*What you have to do:* Going through the entries below, find how many lines hold "mapping", then give that number alone.

*Input records:*
··········

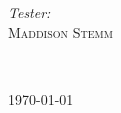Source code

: \begin{titlepage}
\begin{center}
\begin{minipage}{0.4\textwidth}
\begin{flushleft} \large
\emph{Tester:}\\
 \textsc{Maddison Stemm}
\end{flushleft}
\end{minipage}
\begin{minipage}{0.4\textwidth}
\begin{flushright} \large
\end{flushright}
\end{minipage}\\

\vfill

{\large \today}

\end{center}
\end{titlepage}



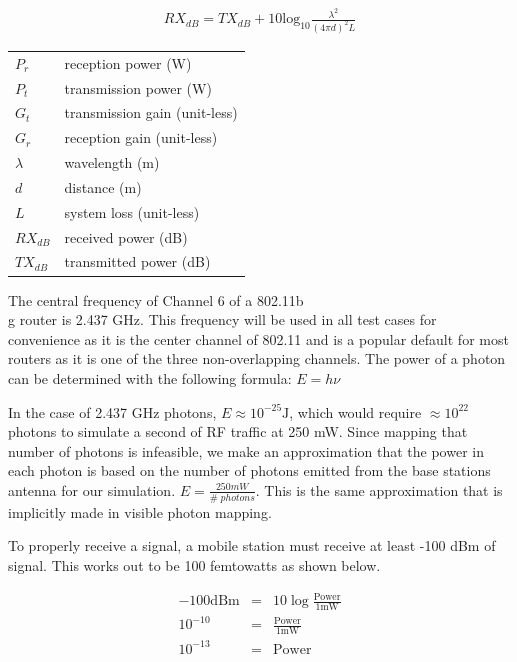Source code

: \documentclass[%
        final,
        notitlepage,
        narroweqnarray,
        inline,
        twoside,
        ]{ieee}
\begin{document}
\begin{eqnarray}
RX_{dB} = TX_{dB} + 10\mathrm{log_{10}} \frac{\lambda^2}{(4 \pi d)^2 L}
\end{eqnarray}

\vspace{5mm}
\begin{tabular}{|l|l|}
\hline
$ P_r$ & reception power (W) \\
$ P_t$ & transmission power (W) \\
$ G_t$ & transmission gain (unit-less) \\
$ G_r$ & reception gain (unit-less) \\
$ \lambda$ & wavelength (m) \\
$ d$ & distance (m) \\
$ L$ & system loss (unit-less) \\
$ RX_{dB}$ & received power (dB) \\
$ TX_{dB}$ & transmitted power (dB) \\
\hline
\end{tabular}
\vspace{5mm}

The central frequency of Channel 6 of a 802.11b\\g router is 2.437 GHz. This frequency
will be used in all test cases for convenience as it is the center channel of 802.11 and
is a popular default for most routers as it is one of the three non-overlapping channels. 
The power of a photon can be determined with the following formula: $E = h\nu$

In the case of 2.437 GHz photons, $E \approx 10^{-25} \mathrm{J}$, which would require $\approx 10^{22}$
photons to simulate a second of RF traffic at 250 mW. Since mapping that number of photons is infeasible, 
we make an approximation that the power in each photon is based on the number of photons emitted from the base 
stations antenna for our simulation. $E = \frac{250mW}{\#\;photons}$. This is the same approximation that is
implicitly made in visible photon mapping.

To properly receive a signal, a mobile station must receive at least -100 dBm of signal. 
This works out to be 100 femtowatts as shown below.

\begin{eqnarray}
	-100 \mathrm{dBm} & = & 10\log\frac{\mathrm{Power}}{1\mathrm{mW}} \\
	10^{-10} & = & \frac{\mathrm{Power}}{1\mathrm{mW}} \\
	10^{-13} & = & \mathrm{Power}
\end{eqnarray}
\end{document}
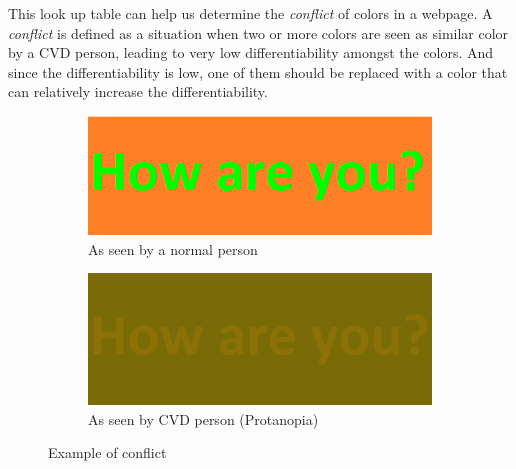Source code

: {\vspace{10mm}}
\label{Tick}

This look up table can help us determine the \textit{conflict} of colors in a webpage. A \textit{conflict} is defined as a situation when two or more colors are seen as similar color by a CVD person, leading to very low differentiability amongst the colors. And since the differentiability is low, one of them should be replaced with a color that can relatively increase the differentiability.

\begin{figure}[!htb]
\centering
\begin{subfigure}{.5\textwidth}
  \centering
  \includegraphics[width=.5\linewidth]{hru1.png}
  \caption{As seen by a normal person}
  \label{fig:sub1}
\end{subfigure}%
\begin{subfigure}{.5\textwidth}
  \centering
  \includegraphics[width=.5\linewidth]{hru2.png}
  \caption{As seen by CVD person (Protanopia)}
  \label{fig:sub2}
\end{subfigure}
\caption{Example of conflict}
\label{fig:test}
\end{figure}

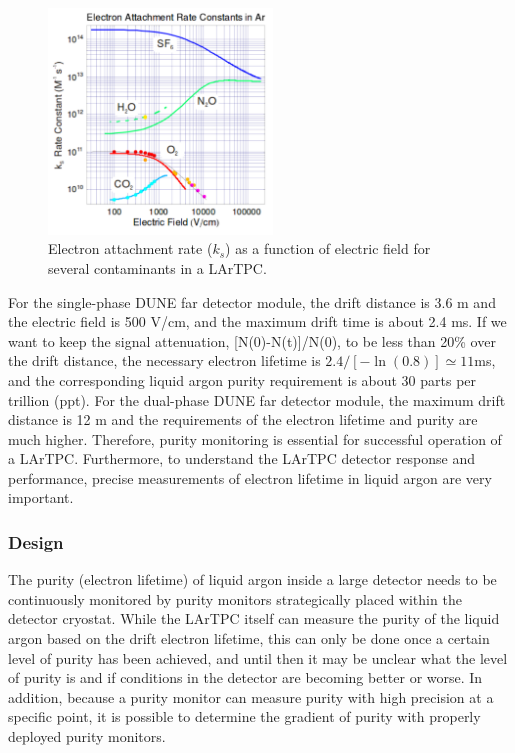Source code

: \begin{figure}[h]
\centering
\includegraphics[height=6cm]{../figures/PrMon_ks.pdf}
\caption{Electron attachment rate ($k_s$) as a function of electric field for several contaminants in a LArTPC.}\label{fig:ks}
\end{figure}


For the single-phase DUNE far detector module, the drift distance is 3.6 m and the electric field is 500 V/cm, and the maximum drift time is about 2.4 ms. If we want to keep the signal attenuation, [N(0)-N(t)]/N(0), to be less than  20\% over the drift distance, the necessary electron lifetime is $2.4/[-\ln(0.8)] \simeq 11 $ms, and the corresponding liquid argon purity requirement is about 30 parts per trillion (ppt). For the dual-phase DUNE far detector module, the maximum drift distance is 12 m and the requirements of the electron lifetime and purity are much higher. Therefore, purity monitoring is essential for successful operation of a LArTPC. Furthermore, to understand the LArTPC detector response and performance, precise measurements of electron lifetime in liquid argon are very important.

\subsubsection{Design}



The purity (electron lifetime) of liquid argon inside a large detector needs to be continuously monitored by purity monitors strategically placed within the detector cryostat. While the LArTPC itself can measure the purity of the liquid argon based on the drift electron lifetime, this can only be done once a certain level of purity has been achieved, and until then it may be unclear what the level of purity is and if conditions in the detector are becoming better or worse. In addition, because a purity monitor can measure purity with high precision at a specific point, it is possible to determine the gradient of purity with properly deployed purity monitors.


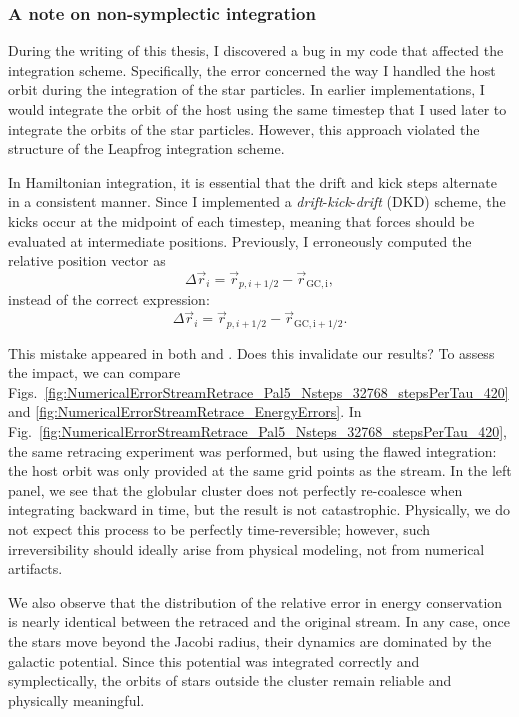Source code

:         \subsubsection{A note on non-symplectic integration}

        During the writing of this thesis, I discovered a bug in my code that affected the integration scheme. Specifically, the error concerned the way I handled the host orbit during the integration of the star particles. In earlier implementations, I would integrate the orbit of the host using the same timestep that I used later to integrate the orbits of the star particles. However, this approach violated the structure of the Leapfrog integration scheme.

        In Hamiltonian integration, it is essential that the drift and kick steps alternate in a consistent manner. Since I implemented a \textit{drift}-\textit{kick}-\textit{drift} (DKD) scheme, the kicks occur at the midpoint of each timestep, meaning that forces should be evaluated at intermediate positions. Previously, I erroneously computed the relative position vector as
        \[
        \Delta \vec{r}_i = \vec{r}_{p,i+1/2} - \vec{r}_\mathrm{GC,i},
        \]
        instead of the correct expression:
        \[
        \Delta \vec{r}_i = \vec{r}_{p,i+1/2} - \vec{r}_\mathrm{GC,i+1/2}.
        \]

        This mistake appeared in both \citet{2023A&A...673A..44F} and \citet{2025A&A...699A.289F}. Does this invalidate our results? To assess the impact, we can compare Figs.~\ref{fig:NumericalErrorStreamRetrace_Pal5_Nsteps_32768_stepsPerTau_420} and \ref{fig:NumericalErrorStreamRetrace_EnergyErrors}. In Fig.~\ref{fig:NumericalErrorStreamRetrace_Pal5_Nsteps_32768_stepsPerTau_420}, the same retracing experiment was performed, but using the flawed integration: the host orbit was only provided at the same grid points as the stream. In the left panel, we see that the globular cluster does not perfectly re-coalesce when integrating backward in time, but the result is not catastrophic. Physically, we do not expect this process to be perfectly time-reversible; however, such irreversibility should ideally arise from physical modeling, not from numerical artifacts.

        We also observe that the distribution of the relative error in energy conservation is nearly identical between the retraced and the original stream. In any case, once the stars move beyond the Jacobi radius, their dynamics are dominated by the galactic potential. Since this potential was integrated correctly and symplectically, the orbits of stars outside the cluster remain reliable and physically meaningful.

··········

*Reply:* 2